Go through the material below and copy all lines with "reliquias".

- [RECORDED DATA]

*-*-*

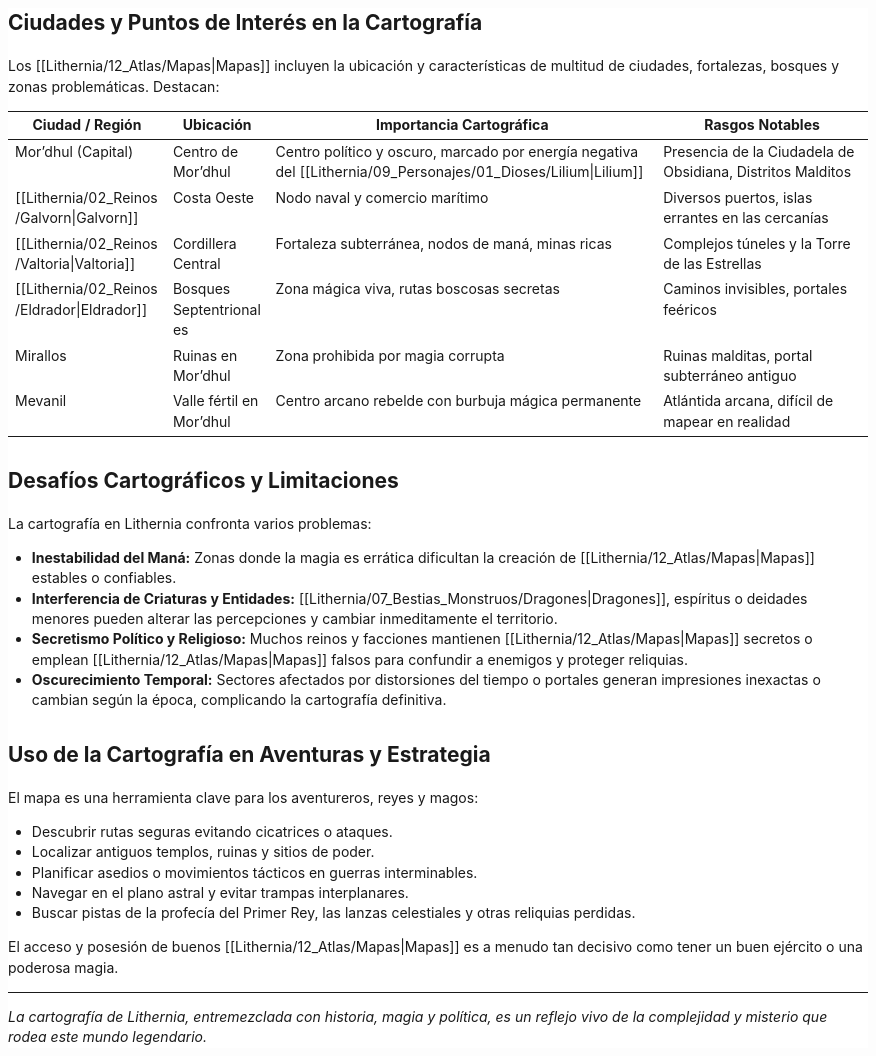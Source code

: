 ## Ciudades y Puntos de Interés en la Cartografía

Los [[Lithernia/12_Atlas/Mapas\|Mapas]] incluyen la ubicación y características de multitud de ciudades, fortalezas, bosques y zonas problemáticas. Destacan:

| Ciudad / Región  | Ubicación    | Importancia Cartográfica                              | Rasgos Notables                              |
|------------------|--------------|------------------------------------------------------|----------------------------------------------|
| Mor’dhul (Capital)   | Centro de Mor’dhul | Centro político y oscuro, marcado por energía negativa del [[Lithernia/09_Personajes/01_Dioses/Lilium\|Lilium]] | Presencia de la Ciudadela de Obsidiana, Distritos Malditos |
| [[Lithernia/02_Reinos/Galvorn\|Galvorn]]           | Costa Oeste   | Nodo naval y comercio marítimo                        | Diversos puertos, islas errantes en las cercanías  |
| [[Lithernia/02_Reinos/Valtoria\|Valtoria]]          | Cordillera Central | Fortaleza subterránea, nodos de maná, minas ricas     | Complejos túneles y la Torre de las Estrellas|
| [[Lithernia/02_Reinos/Eldrador\|Eldrador]]          | Bosques Septentrionales | Zona mágica viva, rutas boscosas secretas             | Caminos invisibles, portales feéricos            |
| Mirallos          | Ruinas en Mor’dhul | Zona prohibida por magia corrupta                     | Ruinas malditas, portal subterráneo antiguo |
| Mevanil           | Valle fértil en Mor’dhul | Centro arcano rebelde con burbuja mágica permanente   | Atlántida arcana, difícil de mapear en realidad |

## Desafíos Cartográficos y Limitaciones

La cartografía en Lithernia confronta varios problemas:

- **Inestabilidad del Maná:** Zonas donde la magia es errática dificultan la creación de [[Lithernia/12_Atlas/Mapas\|Mapas]] estables o confiables.
- **Interferencia de Criaturas y Entidades:** [[Lithernia/07_Bestias_Monstruos/Dragones\|Dragones]], espíritus o deidades menores pueden alterar las percepciones y cambiar inmeditamente el territorio.
- **Secretismo Político y Religioso:** Muchos reinos y facciones mantienen [[Lithernia/12_Atlas/Mapas\|Mapas]] secretos o emplean [[Lithernia/12_Atlas/Mapas\|Mapas]] falsos para confundir a enemigos y proteger reliquias.
- **Oscurecimiento Temporal:** Sectores afectados por distorsiones del tiempo o portales generan impresiones inexactas o cambian según la época, complicando la cartografía definitiva.

## Uso de la Cartografía en Aventuras y Estrategia

El mapa es una herramienta clave para los aventureros, reyes y magos:

- Descubrir rutas seguras evitando cicatrices o ataques.
- Localizar antiguos templos, ruinas y sitios de poder.
- Planificar asedios o movimientos tácticos en guerras interminables.
- Navegar en el plano astral y evitar trampas interplanares.
- Buscar pistas de la profecía del Primer Rey, las lanzas celestiales y otras reliquias perdidas.

El acceso y posesión de buenos [[Lithernia/12_Atlas/Mapas\|Mapas]] es a menudo tan decisivo como tener un buen ejército o una poderosa magia.

---

*La cartografía de Lithernia, entremezclada con historia, magia y política, es un reflejo vivo de la complejidad y misterio que rodea este mundo legendario.*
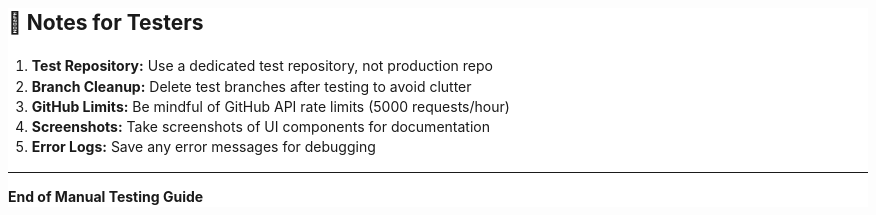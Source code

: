 
## 📝 Notes for Testers

1. **Test Repository:** Use a dedicated test repository, not production repo
2. **Branch Cleanup:** Delete test branches after testing to avoid clutter
3. **GitHub Limits:** Be mindful of GitHub API rate limits (5000 requests/hour)
4. **Screenshots:** Take screenshots of UI components for documentation
5. **Error Logs:** Save any error messages for debugging

---

**End of Manual Testing Guide**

*-*-*

- [ANSWER SPACE]
- **Secretismo Político y Religioso:** Muchos reinos y facciones mantienen [[Lithernia/12_Atlas/Mapas\|Mapas]] secretos o emplean [[Lithernia/12_Atlas/Mapas\|Mapas]] falsos para confundir a enemigos y proteger reliquias.
- Buscar pistas de la profecía del Primer Rey, las lanzas celestiales y otras reliquias perdidas.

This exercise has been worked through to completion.